Anchorage

               for Audre Lorde

This city is made of stone, of blood, and fish.

There are Chugatch Mountains to the east

and whale and seal to the west.

It hasn't always been this way, because glaciers

who are ice ghosts create oceans, carve earth

and shape this city here, by the sound.

They swim backwards in time.

Once a storm of boiling earth cracked open

the streets, threw open the town.

It's quiet now, but underneath the concrete

is the cooking earth,

                                 and above that, air

which is another ocean, where spirits we can't see

are dancing                joking                   getting full

on roasted caribou, and the praying

goes on, extends out.

Nora and I go walking down 4th Avenue

and know it is all happening.

On a park bench we see someone's Athabascan

grandmother, folded up, smelling like 200 years

of blood and piss, her eyes closed against some

unimagined darkness, where she is buried in an ache

in which nothing makes

                                       sense.

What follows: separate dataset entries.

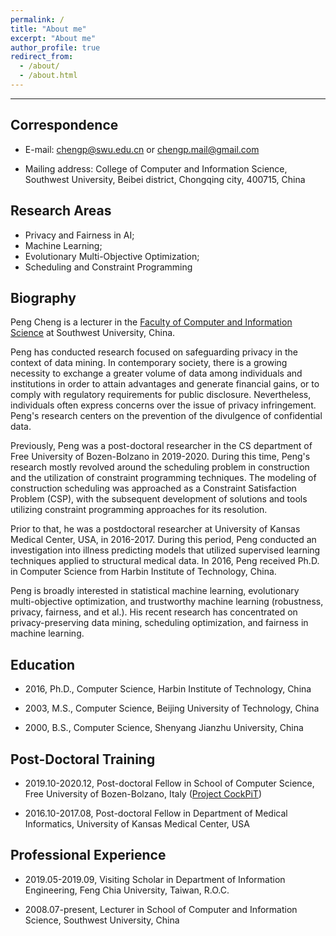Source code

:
 ```yaml
---
permalink: /
title: "About me"
excerpt: "About me"
author_profile: true
redirect_from: 
  - /about/
  - /about.html
---
```


---

<!--
上面代码不能动，连空行都不能有
This is the front page of a website that is powered by the [academicpages template](https://github.com/academicpages/academicpages.github.io) and hosted on GitHub pages. [GitHub pages](https://pages.github.com) is a free service in which websites are built and hosted from code and data stored in a GitHub repository, automatically updating when a new commit is made to the respository. This template was forked from the [Minimal Mistakes Jekyll Theme](https://mmistakes.github.io/minimal-mistakes/) created by Michael Rose, and then extended to support the kinds of content that academics have: publications, talks, teaching, a portfolio, blog posts, and a dynamically-generated CV. You can fork [this repository](https://github.com/academicpages/academicpages.github.io) right now, modify the configuration and markdown files, add your own PDFs and other content, and have your own site for free, with no ads! An older version of this template powers my own personal website at [stuartgeiger.com](http://stuartgeiger.com), which uses [this Github repository](https://github.com/staeiou/staeiou.github.io).
-->



## Correspondence  

   - E-mail:  <chengp@swu.edu.cn> or <chengp.mail@gmail.com>     

   - Mailing address:   College of Computer and Information Science, Southwest University, Beibei district, Chongqing city, 400715, China   



## Research Areas  
   * Privacy and Fairness in AI;   
   * Machine Learning;   
   * Evolutionary Multi-Objective Optimization;   
   * Scheduling and Constraint Programming 



## Biography

Peng Cheng is a lecturer in the [Faculty of Computer and Information Science](http://cis.swu.edu.cn/) at Southwest University, China. 

Peng has conducted research focused on safeguarding privacy in the context of data mining. 
In contemporary society, there is a growing necessity to exchange a greater volume of data among individuals 
and institutions in order to attain advantages and generate financial gains, 
or to comply with regulatory requirements for public disclosure. 
Nevertheless, individuals often express concerns over the issue of privacy infringement. 
Peng's research centers on the prevention of the divulgence of confidential data.

Previously, Peng was a post-doctoral researcher in the CS department of Free University of Bozen-Bolzano in 2019-2020. During this time, Peng's research mostly revolved around the scheduling problem in construction and the utilization of constraint programming techniques. The modeling of construction scheduling was approached as a Constraint Satisfaction Problem (CSP), with the subsequent development of solutions and tools utilizing constraint programming approaches for its resolution.

Prior to that, he was a postdoctoral researcher at University of Kansas Medical Center, USA, in 2016-2017. During this period, Peng conducted an investigation into illness predicting models that utilized supervised learning techniques applied to structural medical data.
In 2016, Peng received Ph.D. in Computer Science from Harbin Institute of Technology, China. 

Peng is broadly interested in statistical machine learning, evolutionary multi-objective optimization, and trustworthy machine learning (robustness, privacy, fairness, and et al.). 
His recent research has concentrated on privacy-preserving data mining, scheduling optimization, and fairness in machine learning.



## Education

- 2016, Ph.D., Computer Science, Harbin Institute of Technology, China  

- 2003, M.S.,  Computer Science, Beijing University of Technology, China  

- 2000, B.S.,  Computer Science, Shenyang Jianzhu University, China



## Post-Doctoral Training

* 2019.10-2020.12, Post-doctoral Fellow in School of Computer Science, Free University of Bozen-Bolzano, Italy	([Project CockPiT](https://cpm-project.inf.unibz.it/))
    
* 2016.10-2017.08, Post-doctoral Fellow in Department of Medical Informatics, University of Kansas Medical Center, USA	



## Professional Experience

- 2019.05-2019.09, Visiting Scholar in Department of Information Engineering, Feng Chia University, Taiwan, R.O.C.
    
- 2008.07-present, Lecturer in School of Computer and Information Science, Southwest University, China				
		  

<br/>
<br/>

<!--
<script type="text/javascript" id="clustrmaps" src="//clustrmaps.com/map_v2.js?d=DG2TxAXrQSCeM3ErBYGwu02YS-6Tnbp0nR0HqWHDyUk&cl=ffffff&w=a"></script>
-->

<script type='text/javascript' id='clustrmaps' src='//cdn.clustrmaps.com/map_v2.js?cl=ffffff&w=237&t=n&d=DG2TxAXrQSCeM3ErBYGwu02YS-6Tnbp0nR0HqWHDyUk&co=2d78ad&cmo=3acc3a&cmn=ff5353&ct=ffffff'></script>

We keep on breathing, walking, but softer now,

the clouds whirling in the air above us.

What can we say that would make us understand

better than we do already?

Except to speak of her home and claim her

as our own history, and know that our dreams

don't end here, two blocks away from the ocean

where our hearts still batter away at the muddy shore.

And I think of the 6th Avenue jail, of mostly Native

and Black men, where Henry told about being shot at

eight times outside a liquor store in L.A., but when

the car sped away he was surprised he was alive,

no bullet holes, man, and eight cartridges strewn

on the sidewalk

                        all around him.

Everyone laughed at the impossibility of it,

but also the truth. Because who would believe

the fantastic and terrible story of all of our survival

those who were never meant

                                                to survive?